Heart FM () is a 2008 Sri Lankan Sinhala family drama film directed by Senesh Dissanaike Bandara and produced by Soma Edirisinghe for EAP Films. It stars Gayan Wickramathillaka, Kanchana Mendis and Sachini Ayendra in lead roles along with Aruna Liyan and Mahendra Perera. Music co-composed by Centigradz and Nawarathne Gamage. EAP Group also celebrated 50th anniversary of E.A.P. films with the production of this film. It is the 1099th Sri Lankan film in the Sinhala cinema.

Plot

The story unravels that it is a person's qualities, not their looks that count. It is centered on three main characters, Shakya (Sachini Ayendra), a daughter of a politician, her sister Mandakini a.k.a Mandy (Kanchana Mendis) and Rajiv, a young DJ working at a radio station (Gayan Wickramatileke). Shakya encounters Rajiv via 'Home Delivery' a song request programme.

Rajiv is touched by Shakya's tale of woe, a tale she relates by taking on a new identity - that of her sister's. Rajiv peruses the real Mandakini believing she is the one who continues to phone him. Finally the big day arrives with Rajiv encountering Mandakini. Day breaks with a close relationship forming between the duo.

Then the story takes two unexpected turns. Mandakini has a sickly daughter, Rachel (Dinuli Mallawarachchi), from a previous romantic encounter abroad. The father of the child (Aruna Lian) arrives in Sri Lanka for the custody of his daughter.
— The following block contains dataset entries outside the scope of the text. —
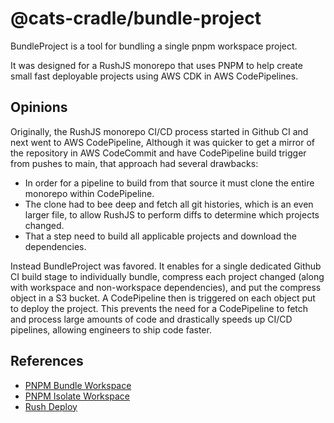 # @cats-cradle/bundle-project

BundleProject is a tool for bundling a single pnpm workspace project.

It was designed for a RushJS monorepo that uses PNPM to help create small fast
deployable projects using AWS CDK in AWS CodePipelines.

## Opinions

Originally, the RushJS monorepo CI/CD process started in Github CI and next went
to AWS CodePipeline, Although it was quicker to get a mirror of the repository
in AWS CodeCommit and have CodePipeline build trigger from pushes to main, that
approach had several drawbacks:

- In order for a pipeline to build from that source it must clone the entire
  monorepo within CodePipeline.
- The clone had to bee deep and fetch all git histories, which is an even larger
  file, to allow RushJS to perform diffs to determine which projects changed.
- That a step need to build all applicable projects and download the
  dependencies.

Instead BundleProject was favored. It enables for a single dedicated Github CI
build stage to individually bundle, compress each project changed (along with
workspace and non-workspace dependencies), and put the compress object in a S3
bucket. A CodePipeline then is triggered on each object put to deploy the
project. This prevents the need for a CodePipeline to fetch and process large
amounts of code and drastically speeds up CI/CD pipelines, allowing engineers to
ship code faster.

## References

- [PNPM Bundle Workspace](https://github.com/elyse0/pnpm-bundle-workspace-package)
- [PNPM Isolate Workspace](https://github.com/Madvinking/pnpm-isolate-workspace)
- [Rush Deploy](https://rushstack.zulipchat.com/#narrow/stream/262513-general/topic/rush.20deploy.20for.20docker.20images.3F)
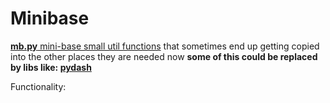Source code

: # Minibase
<ins>__mb.py__ mini-base small util functions</ins> that sometimes end up getting copied into the other places they are needed now
 __some of this could be replaced by libs like: [pydash](https://github.com/dgilland/pydash)__

Functionality: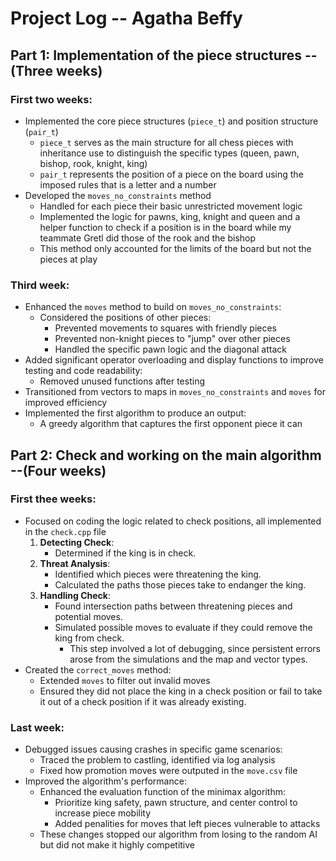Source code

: # Project Log -- Agatha Beffy

## Part 1: Implementation of the piece structures --(Three weeks)

### First two weeks: 
- Implemented the core piece structures (`piece_t`) and position structure (`pair_t`)
    - `piece_t` serves as the main structure for all chess pieces with inheritance use to distinguish the specific types (queen, pawn, bishop, rook, knight, king)
    - `pair_t` represents the position of a piece on the board using the imposed rules that is a letter and a number
- Developed the `moves_no_constraints` method
    - Handled for each piece their basic unrestricted movement logic
    - Implemented the logic for pawns, king, knight and queen and a helper function to check if a position is in the board while my teammate Gretl did those of the rook and the bishop
    - This method only accounted for the limits of the board but not the pieces at play

### Third week:
- Enhanced the `moves` method to build on `moves_no_constraints`:
    - Considered the positions of other pieces:
        - Prevented movements to squares with friendly pieces
        - Prevented non-knight pieces to "jump" over other pieces
        - Handled the specific pawn logic and the diagonal attack
- Added significant operator overloading and display functions to improve testing and code readability:
    - Removed unused functions after testing
- Transitioned from vectors to maps in `moves_no_constraints` and `moves` for improved efficiency
- Implemented the first algorithm to produce an output:
    - A greedy algorithm that captures the first opponent piece it can

## Part 2: Check and working on the main algorithm --(Four weeks)

### First thee weeks:
- Focused on coding the logic related to check positions, all implemented in the `check.cpp` file
    1. **Detecting Check**:
        - Determined if the king is in check.
    2. **Threat Analysis**:
        - Identified which pieces were threatening the king.
        - Calculated the paths those pieces take to endanger the king.
    3. **Handling Check**:
        - Found intersection paths between threatening pieces and potential moves.
        - Simulated possible moves to evaluate if they could remove the king from check.
            - This step involved a lot of debugging, since persistent errors arose from the simulations and the map and vector types.
- Created the `correct_moves` method:
    - Extended `moves` to filter out invalid moves 
    - Ensured they did not place the king in a check position or fail to take it out of a check position if it was already existing.

### Last week:
- Debugged issues causing crashes in specific game scenarios:
    - Traced the problem to castling, identified via log analysis
    - Fixed how promotion moves were outputed in the `move.csv` file
- Improved the algorithm's performance:
    - Enhanced the evaluation function of the minimax algorithm:
        - Prioritize king safety, pawn structure, and center control to increase piece mobility
        - Added penalities for moves that left pieces vulnerable to attacks
    - These changes stopped our algorithm from losing to the random AI but did not make it highly competitive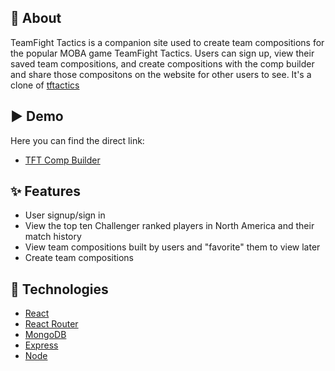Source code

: ## 🎯 About
TeamFight Tactics is a companion site used to create team compositions for the popular MOBA game TeamFight Tactics. Users can sign up, view their saved team compositions, and create compositions with the comp builder and share those compositons on the website for other users to see. It's a clone of [tftactics](https://tftactics.gg/)

## ▶️ Demo
Here you can find the direct link:
- [TFT Comp Builder](https://em-tft.netlify.app/comp-builder)

## ✨ Features
- User signup/sign in
- View the top ten Challenger ranked players in North America and their match history
- View team compositions built by users and "favorite" them to view later
- Create team compositions 

## 🚀 Technologies
- [React](https://reactjs.org/)
- [React Router](https://reactrouter.com/web/guides/quick-start)
- [MongoDB](https://docs.mongodb.com/manual/reference/program/mongod/)
- [Express](https://expressjs.com/)
- [Node](https://nodejs.org/en/)
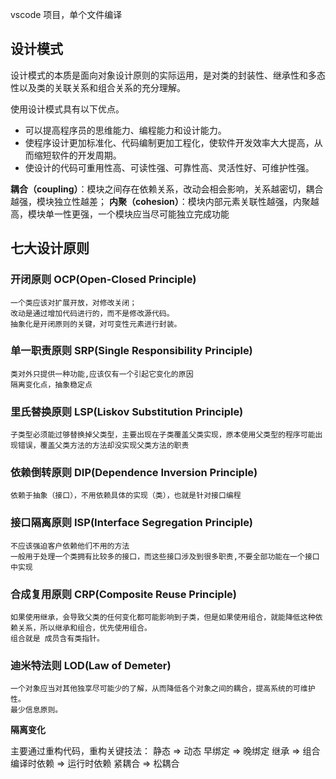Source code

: vscode 项目，单个文件编译

## 设计模式

设计模式的本质是面向对象设计原则的实际运用，是对类的封装性、继承性和多态性以及类的关联关系和组合关系的充分理解。

使用设计模式具有以下优点。
-   可以提高程序员的思维能力、编程能力和设计能力。
-   使程序设计更加标准化、代码编制更加工程化，使软件开发效率大大提高，从而缩短软件的开发周期。
-   使设计的代码可重用性高、可读性强、可靠性高、灵活性好、可维护性强。

**耦合（coupling）**：模块之间存在依赖关系，改动会相会影响，关系越密切，耦合越强，模块独立性越差；
**内聚（cohesion）**：模块内部元素关联性越强，内聚越高，模块单一性更强，一个模块应当尽可能独立完成功能

## 七大设计原则
### 开闭原则 OCP(Open-Closed Principle)
	一个类应该对扩展开放，对修改关闭；
	改动是通过增加代码进行的，而不是修改源代码。
	抽象化是开闭原则的关键，对可变性元素进行封装。

### 单一职责原则 SRP(Single Responsibility Principle)
	类对外只提供一种功能,应该仅有一个引起它变化的原因
	隔离变化点，抽象稳定点

### 里氏替换原则 LSP(Liskov Substitution Principle)
	子类型必须能过够替换掉父类型，主要出现在子类覆盖父类实现，原本使用父类型的程序可能出现错误，覆盖父类方法的方法却没实现父类方法的职责

### 依赖倒转原则 DIP(Dependence Inversion Principle)

	依赖于抽象（接口），不用依赖具体的实现（类），也就是针对接口编程

### 接口隔离原则 ISP(Interface Segregation Principle)
	不应该强迫客户依赖他们不用的方法
	一般用于处理一个类拥有比较多的接口，而这些接口涉及到很多职责,不要全部功能在一个接口中实现

### 合成复用原则 CRP(Composite Reuse Principle)
	如果使用继承，会导致父类的任何变化都可能影响到子类，但是如果使用组合，就能降低这种依赖关系，所以继承和组合，优先使用组合。
	组合就是 成员含有类指针。

### 迪米特法则 LOD(Law of Demeter)
	一个对象应当对其他独享尽可能少的了解，从而降低各个对象之间的耦合，提高系统的可维护性。
	最少信息原则。

**隔离变化**

主要通过重构代码，重构关键技法：
静态		 	=> 动态
早绑定 		=> 晚绑定
继承			 => 组合
编译时依赖  => 运行时依赖
紧耦合          => 松耦合
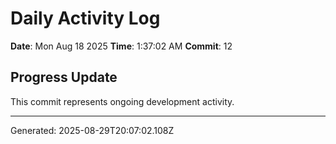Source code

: # Daily Activity Log

**Date**: Mon Aug 18 2025
**Time**: 1:37:02 AM
**Commit**: 12

## Progress Update

This commit represents ongoing development activity.

---
Generated: 2025-08-29T20:07:02.108Z
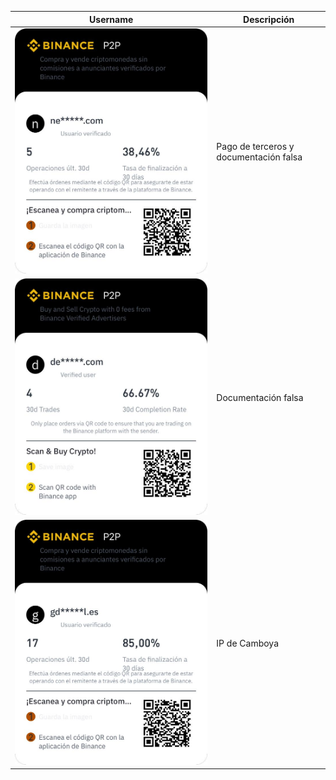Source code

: | Username | Descripción |
| ----------- | ----------- |
| ![ne*****.com QR](/QRs/1.jpeg) | Pago de terceros y documentación falsa |
| ![de*****.com QR](/QRs/2.jpeg) | Documentación falsa |
| ![gd*****l.es QR](/QRs/3.jpeg) | IP de Camboya |
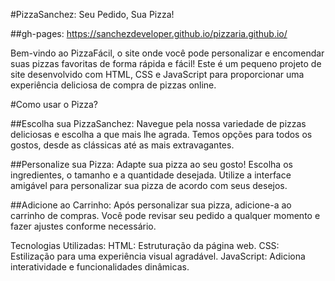 #PizzaSanchez: Seu Pedido, Sua Pizza!

##gh-pages: https://sanchezdeveloper.github.io/pizzaria.github.io/

Bem-vindo ao PizzaFácil, o site onde você pode personalizar e encomendar suas pizzas favoritas de forma rápida e fácil! Este é um pequeno projeto de site desenvolvido com HTML, CSS e JavaScript para proporcionar uma experiência deliciosa de compra de pizzas online.

#Como usar o Pizza?

##Escolha sua PizzaSanchez:
Navegue pela nossa variedade de pizzas deliciosas e escolha a que mais lhe agrada. Temos opções para todos os gostos, desde as clássicas até as mais extravagantes.

##Personalize sua Pizza:
Adapte sua pizza ao seu gosto! Escolha os ingredientes, o tamanho e a quantidade desejada. Utilize a interface amigável para personalizar sua pizza de acordo com seus desejos.

##Adicione ao Carrinho:
Após personalizar sua pizza, adicione-a ao carrinho de compras. Você pode revisar seu pedido a qualquer momento e fazer ajustes conforme necessário.

Tecnologias Utilizadas:
HTML: Estruturação da página web.
CSS: Estilização para uma experiência visual agradável.
JavaScript: Adiciona interatividade e funcionalidades dinâmicas.
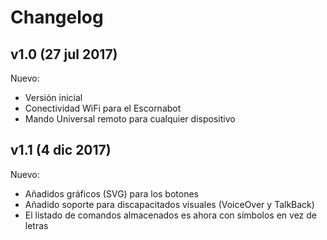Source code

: 
# Changelog

## v1.0 (27 jul 2017)

Nuevo:
- Versión inicial
- Conectividad WiFi para el Escornabot
- Mando Universal remoto para cualquier dispositivo


## v1.1 (4 dic 2017)

Nuevo:
- Añadidos gráficos (SVG) para los botones
- Añadido soporte para discapacitados visuales (VoiceOver y TalkBack)
- El listado de comandos almacenados es ahora con símbolos en vez de letras
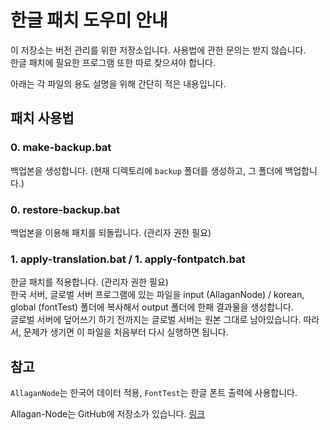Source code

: # 한글 패치 도우미 안내

이 저장소는 버전 관리를 위한 저장소입니다. 사용법에 관한 문의는 받지 않습니다.  
한글 패치에 필요한 프로그램 또한 따로 찾으셔야 합니다.

아래는 각 파일의 용도 설명을 위해 간단히 적은 내용입니다.

## 패치 사용법

### 0. make-backup.bat

백업본을 생성합니다. (현재 디렉토리에 `backup` 폴더를 생성하고, 그 폴더에 백업합니다.)

### 0. restore-backup.bat

백업본을 이용해 패치를 되돌립니다. (관리자 권한 필요)

### 1. apply-translation.bat / 1. apply-fontpatch.bat

한글 패치를 적용합니다. (관리자 권한 필요)  
한국 서버, 글로벌 서버 프로그램에 있는 파일을 input (AllaganNode) / korean, global (fontTest) 폴더에 복사해서 output 폴더에 한패 결과물을 생성합니다.  
글로벌 서버에 덮어쓰기 하기 전까지는 글로벌 서버는 원본 그대로 남아있습니다. 따라서, 문제가 생기면 이 파일을 처음부터 다시 실행하면 됩니다.

## 참고
`AllaganNode`는 한국어 데이터 적용, `FontTest`는 한글 폰트 출력에 사용합니다.

Allagan-Node는 GitHub에 저장소가 있습니다. [링크](https://github.com/allagan-node/allagan-node)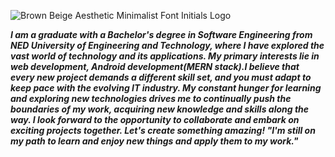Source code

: ![Brown   Beige Aesthetic Minimalist Font Initials Logo](https://github.com/ZainabKashif/ZainabKashif/assets/81070169/2f10f2c8-9f77-471c-9c8c-8d31a89bd961)

*__I am a graduate with a Bachelor's degree in Software Engineering from NED University of Engineering and Technology, where I have explored the vast world of technology and its applications. My primary interests lie in web development, Android development(MERN stack).I believe that every new project demands a different skill set, and you must adapt to keep pace with the evolving IT industry. My constant hunger for learning and exploring new technologies drives me to continually push the boundaries of my work, acquiring new knowledge and skills along the way. I look forward to the opportunity to collaborate and embark on exciting projects together. Let's create something amazing!
"I'm still on my path to learn and enjoy new things and apply them to my work."__*
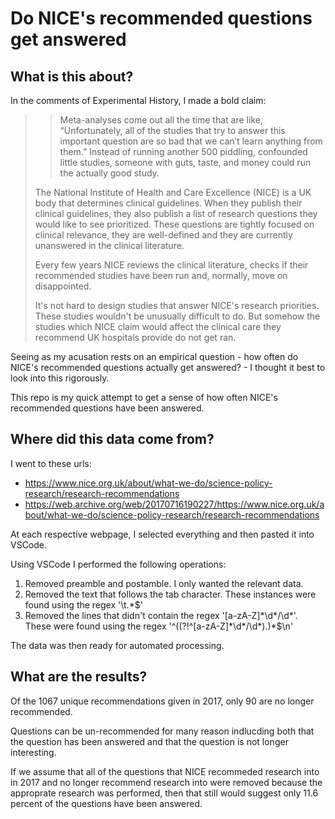# Do NICE's recommended questions get answered

## What is this about?

In the comments of Experimental History, I made a bold claim:

> > Meta-analyses come out all the time that are like, “Unfortunately, all of the studies that try to answer this important question are so bad that we can’t learn anything from them.” Instead of running another 500 piddling, confounded little studies, someone with guts, taste, and money could run the actually good study.
> 
> The National Institute of Health and Care Excellence (NICE) is a UK body that determines clinical guidelines. When they publish their clinical guidelines, they also publish a list of research questions they would like to see prioritized. These questions are tightly focused on clinical relevance, they are well-defined and they are currently unanswered in the clinical literature.
> 
> Every few years NICE reviews the clinical literature, checks if their recommended studies have been run and, normally, move on disappointed.
> 
> It's not hard to design studies that answer NICE's research priorities. These studies wouldn't be unusually difficult to do. But somehow the studies which NICE claim would affect the clinical care they recommend UK hospitals provide do not get ran.

Seeing as my acusation rests on an empirical question - how often do NICE's recommended questions actually get answered? - I thought it best to look into this rigorously.

This repo is my quick attempt to get a sense of how often NICE's recommended questions have been answered.

## Where did this data come from?

I went to these urls:
- https://www.nice.org.uk/about/what-we-do/science-policy-research/research-recommendations
- https://web.archive.org/web/20170716190227/https://www.nice.org.uk/about/what-we-do/science-policy-research/research-recommendations

At each respective webpage, I selected everything and then pasted it into VSCode.

Using VSCode I performed the following operations:
1. Removed preamble and postamble. I only wanted the relevant data.
2. Removed the text that follows the tab character. These instances were found using the regex '\t.*\$'
3. Removed the lines that didn't contain the regex '[a-zA-Z]\*\d\*/\d\*'. These were found using the regex '^((?!^[a-zA-Z]\*\d\*/\d\*).)\*\$\n'

The data was then ready for automated processing.

## What are the results?

Of the 1067 unique recommendations given in 2017, only 90 are no longer recommended.

Questions can be un-recommended for many reason indlucding both that the question has been answered and that the question is not longer interesting.

If we assume that all of the questions that NICE recommeded research into in 2017 and no longer recommend research into were removed because the approprate research was performed, then that still would suggest only 11.6 percent of the questions have been answered.
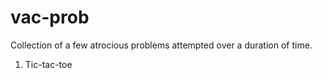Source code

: # vac-prob

Collection of a few atrocious problems attempted over a duration of time.

1. Tic-tac-toe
Mandakini has no other option but to turn towards Rajiv for help. Significantly at the same stage Shakya is faced with a dilemma. She who had arranged for Rajiv and her sister to meet realizes that she herself has a romantic attraction towards Rajiv, an attraction so strong that she is willing to break through social morals and family ties to get what she believes is hers.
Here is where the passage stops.